“Para mim é muito importante falar o português.” A afirmação é de Elles, uma das formandas que concluiu o curso de Português Língua de Acolhimento (PLA) promovido pelo Agrupamento de Escolas de Oliveira do Hospital. Residente em São Sebastião da Feira, explicou à Rádio Boa Nova que decidiu frequentar a formação para conseguir comunicar melhor com os vizinhos e amigos da localidade, onde vive.
Também Marianne, residente em Santa Ovaia há cinco anos, considera que aprender a língua é essencial para a integração. “Eu moro aqui cinco anos e eu quero falar português muito bem. A língua é muito difícil e praticar é muito, muito importante”, afirmou, garantindo que pretende continuar a frequentar os níveis seguintes do curso. Questionadas sobre o que as levou a escolher Oliveira do Hospital para viver, as duas não hesitaram. “É muito bom aqui”, disse Elas. “Devido à gastronomia, turismo, cultura e muitas coisas. E a vida é melhor”, referiu Marianne. As duas amigas são oriundas dos Países Baixos.
As declarações foram prestadas, na passada terça-feira, durante a cerimónia de entrega de certificados aos formandos que concluíram os diferentes níveis do curso de Português Língua de Acolhimento, promovido pelo Agrupamento de Escolas de Oliveira do Hospital.
Este ano foram entregues 94 certificados, num universo de 126 inscritos, o maior número de sempre desde que esta oferta formativa existe. A formação contempla os níveis A1, A2, B1 e B2 e decorre ao longo de cerca de um ano letivo, entre outubro e junho, com sessões semanais.
A responsável explicou que este ano passaram pela formação cidadãos de 26 nacionalidades diferentes. “Tivemos aqui vinte e seis nacionalidades, tão distantes como Colômbia, Austrália, muitos países europeus, França, Países Baixos, Noruega, Alemanha, Inglaterra, Escócia, também temos da Rússia, da Ucrânia, de Israel, dos Estados Unidos, do Canadá”, exemplificou.
A subdiretora do Agrupamento e responsável pelo Centro Qualifica, Cristina Borges, sublinhou que o aumento da procura demonstra a importância da iniciativa. “Este ano atingimos aqui o número máximo. Nós tínhamos 126 inscritos e temos noventa e quatro certificados”, revelou, explicando que os formandos representam 26 nacionalidades.

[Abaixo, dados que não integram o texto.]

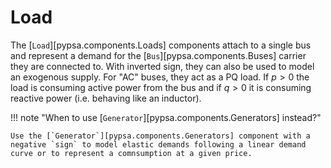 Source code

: <!--
SPDX-FileCopyrightText: PyPSA Contributors

SPDX-License-Identifier: CC-BY-4.0
-->

# Load

The [`Load`][pypsa.components.Loads] components attach to a single bus and represent a demand for the
[`Bus`][pypsa.components.Buses] carrier they are connected to. With inverted sign, they can also be used
to model an exogenous supply. For "AC" buses, they act as a PQ load. If $p>0$
the load is consuming active power from the bus and if $q>0$ it is consuming
reactive power (i.e. behaving like an inductor).

!!! note "When to use [`Generator`][pypsa.components.Generators] instead?"

    Use the [`Generator`][pypsa.components.Generators] component with a negative `sign` to model elastic demands following a linear demand curve or to represent a comnsumption at a given price.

Segundo Cristina Borges, os participantes procuram a formação por diferentes motivos. Alguns são reformados que escolheram viver na região e pretendem integrar-se melhor na comunidade, enquanto outros necessitam da certificação para efeitos de trabalho ou regularização da permanência em Portugal. “É o nosso contributo também para a integração destas pessoas, porque de facto a nossa sociedade pode ser mais rica se estas pessoas também forem mais ativas e mais dinâmicas na sociedade. Teremos muito a ganhar com o conhecimento que elas também podem trazer para as nossas comunidades”, destacou.

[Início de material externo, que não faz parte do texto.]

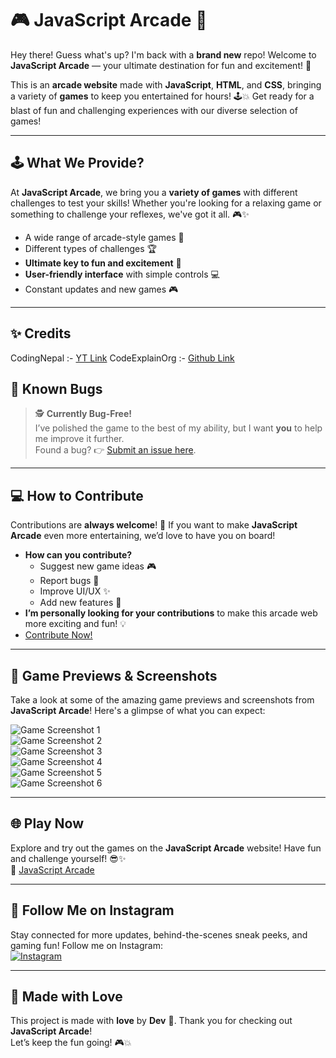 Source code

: # 🎮 **JavaScript Arcade** 🎉

Hey there! Guess what's up? I'm back with a **brand new** repo! Welcome to **JavaScript Arcade** — your ultimate destination for fun and excitement! 🚀  

This is an **arcade website** made with **JavaScript**, **HTML**, and **CSS**, bringing a variety of **games** to keep you entertained for hours! 🕹️💥 Get ready for a blast of fun and challenging experiences with our diverse selection of games! 

---

## 🕹️ **What We Provide?**  
At **JavaScript Arcade**, we bring you a **variety of games** with different challenges to test your skills! Whether you're looking for a relaxing game or something to challenge your reflexes, we've got it all. 🎮✨  
- A wide range of arcade-style games 🎯  
- Different types of challenges 🏆  
- **Ultimate key to fun and excitement** 🔑  
- **User-friendly interface** with simple controls 💻  
- Constant updates and new games 🎮

---
## ✨ **Credits** 
CodingNepal :- [YT Link](https://youtu.be/OORUHkgg4IM?si=b2eIWDU2dMLEPXij)
CodeExplainOrg :- [Github Link](https://github.com/CodeExplainedRepo/Original-Flappy-bird-JavaScript/tree/master)
## 🐞 **Known Bugs**  

> 🕵️ **Currently Bug-Free!**  
I’ve polished the game to the best of my ability, but I want **you** to help me improve it further.  
Found a bug? 👉 [Submit an issue here](https://github.com/Diptanu761/JavaScript-Arcade/issues).

---

## 💻 **How to Contribute**  
Contributions are **always welcome**! 🙌 If you want to make **JavaScript Arcade** even more entertaining, we’d love to have you on board!  
- **How can you contribute?**  
  - Suggest new game ideas 🎮  
  - Report bugs 🐞  
  - Improve UI/UX ✨  
  - Add new features 🚀  
- **I’m personally looking for your contributions** to make this arcade web more exciting and fun! 💡
- [Contribute Now!](https://github.com/Diptanu761/JavaScript-Arcade)

---

## 📸 **Game Previews & Screenshots**  
Take a look at some of the amazing game previews and screenshots from **JavaScript Arcade**! Here's a glimpse of what you can expect:  

![Game Screenshot 1](images/screenshot01.png)  
![Game Screenshot 2](images/screenshot02.png)  
![Game Screenshot 3](images/screenshot03.png)  
![Game Screenshot 4](images/screenshot04.png)  
![Game Screenshot 5](images/screenshot05.png)  
![Game Screenshot 6](images/screenshot06.png)  

---

## 🌐 **Play Now** 
Explore and try out the games on the **JavaScript Arcade** website! Have fun and challenge yourself! 😎✨  
🔗 [JavaScript Arcade](https://javascriptarcade.vercel.app/)

---

## 📲 **Follow Me on Instagram**  
Stay connected for more updates, behind-the-scenes sneak peeks, and gaming fun! Follow me on Instagram:   
[![Instagram](https://img.shields.io/badge/Instagram-iamdev7601-%23E4405F?logo=instagram&logoColor=white)](https://www.instagram.com/iamdev7601)  

---

## 🙏 **Made with Love**  
This project is made with **love** by **Dev** 💖. Thank you for checking out **JavaScript Arcade**!  
Let’s keep the fun going! 🎮💥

O diretor do Agrupamento de Escolas de Oliveira do Hospital, Carlos Carvalheira, salientou igualmente o papel da escola na integração da população estrangeira. Atualmente funcionam sete grupos de Português Língua de Acolhimento, um deles na Escola da Cordinha, abrangendo mais de uma centena de adultos.
“É importante o agrupamento intervir também nesta área, porque permite a estes adultos estrangeiros mais facilmente integrar-se na nossa comunidade”, afirmou, recordando que a realidade demográfica do concelho se alterou nos últimos anos, com a chegada de cidadãos de vários países.
Os cursos decorrem em horário pós-laboral, entre as 18h00 e as 22h00, permitindo conciliar a aprendizagem da língua com a atividade profissional dos participantes. Carlos Carvalheira garantiu que a aposta terá continuidade. “É um orgulho imenso, enquanto diretor, poder ter esta valência no agrupamento. É uma forma de integração na comunidade”, concluiu.
“No nosso território são e serão sempre muito bem vindos”, afirmou também a vereadora da Educação e Cultura da Câmara Municipal de Oliveira do Hospital. Diante de uma plateia composta por cidadãos de várias nacionalidades, Luísa Correia, desafiou o grupo a “construir” o seu futuro em Oliveira do Hospital, na certeza de que “a comunidade de Oliveira do Hospital é mais forte quando integra no seu seio a diversidade de nacionalidades e cultural”.